-- RECORDS SHOWN follows --

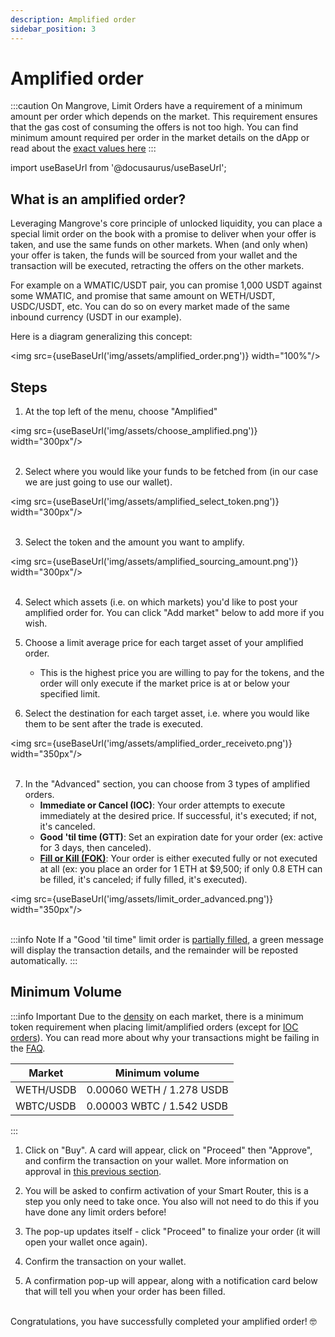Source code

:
 ```yaml
---
description: Amplified order
sidebar_position: 3
---
```


# Amplified order

:::caution
On Mangrove, Limit Orders have a requirement of a minimum amount per order which depends on the market. This requirement ensures that the gas cost of consuming the offers is not too high. You can find minimum amount required per order in the market details on the dApp or read about the [exact values here](#minimum-volume)
:::


import useBaseUrl from '@docusaurus/useBaseUrl';

## What is an amplified order?

Leveraging Mangrove's core principle of unlocked liquidity, you can place a special limit order on the book with a promise to deliver when your offer is taken, and use the same funds on other markets.
When (and only when) your offer is taken, the funds will be sourced from your wallet and the transaction will be executed, retracting the offers on the other markets.

For example on a WMATIC/USDT pair, you can promise 1,000 USDT against some WMATIC, and promise that same amount on WETH/USDT, USDC/USDT, etc. You can do so on every market made of the same inbound currency (USDT in our example).

Here is a diagram generalizing this concept:

<img src={useBaseUrl('img/assets/amplified_order.png')} width="100%"/>

## Steps

1. At the top left of the menu, choose "Amplified"
   
<img src={useBaseUrl('img/assets/choose_amplified.png')} width="300px"/><br /><br />

2. Select where you would like your funds to be fetched from (in our case we are just going to use our wallet).

<img src={useBaseUrl('img/assets/amplified_select_token.png')} width="300px"/><br /><br />

3. Select the token and the amount you want to amplify.

<img src={useBaseUrl('img/assets/amplified_sourcing_amount.png')} width="300px"/><br /><br />

4. Select which assets (i.e. on which markets) you'd like to post your amplified order for. You can click "Add market" below to add more if you wish.

5. Choose a limit average price for each target asset of your amplified order.
   * This is the highest price you are willing to pay for the tokens, and the order will only execute if the market price is at or below your specified limit.

6. Select the destination for each target asset, i.e. where you would like them to be sent after the trade is executed.

<img src={useBaseUrl('img/assets/amplified_order_receiveto.png')} width="350px"/><br /><br />

7. In the "Advanced" section, you can choose from 3 types of amplified orders.
    * **Immediate or Cancel (IOC)**: Your order attempts to execute immediately at the desired price. If successful, it's executed; if not, it's canceled.
    * **Good 'til time (GTT)**: Set an expiration date for your order (ex: active for 3 days, then canceled).
    * [**Fill or Kill (FOK)**](../../../../developers/SDK/guides/fill-or-kill.md): Your order is either executed fully or not executed at all (ex: you place an order for 1 ETH at $9,500; if only 0.8 ETH can be filled, it's canceled; if fully filled, it's executed).

<img src={useBaseUrl('img/assets/limit_order_advanced.png')} width="350px"/><br /><br />

:::info Note
If a "Good 'til time" limit order is [partially filled](../how-to-track-open-orders.md#order-is-partially-filled), a green message will display the transaction details, and the remainder will be reposted automatically.
:::

## Minimum Volume

:::info Important
Due to the [density](../../../../developers/terms/density.md) on each market, there is a minimum token requirement when placing limit/amplified orders (except for [IOC orders](../more-on-order-types.md#immediate-or-cancel-ioc)). You can read more about why your transactions might be failing in the [FAQ](../../../FAQ/README.md#why-do-my-transactions-keep-failing).

| Market    | Minimum volume            |
| --------- | ------------------------- |
| WETH/USDB | 0.00060 WETH / 1.278 USDB |
| WBTC/USDB | 0.00003 WBTC / 1.542 USDB |
:::

1. Click on "Buy". A card will appear, click on "Proceed" then "Approve", and confirm the transaction on your wallet. More information on approval in [this previous section](../approve-buy.md).

2. You will be asked to confirm activation of your Smart Router, this is a step you only need to take once. You also will not need to do this if you have done any limit orders before!  

3.  The pop-up updates itself - click "Proceed" to finalize your order (it will open your wallet once again).

4.  Confirm the transaction on your wallet.

5.  A confirmation pop-up will appear, along with a notification card below that will tell you when your order has been filled.

<br />
Congratulations, you have successfully completed your amplified order! 🤓<br />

-- RECORDS SHOWN concluded --

* WHAT YOU HAVE TO DO
Scan the entries above and copy each line where "USDB" occurs.

* WRITTEN ANSWER
| WETH/USDB | 0.00060 WETH / 1.278 USDB |
| WBTC/USDB | 0.00003 WBTC / 1.542 USDB |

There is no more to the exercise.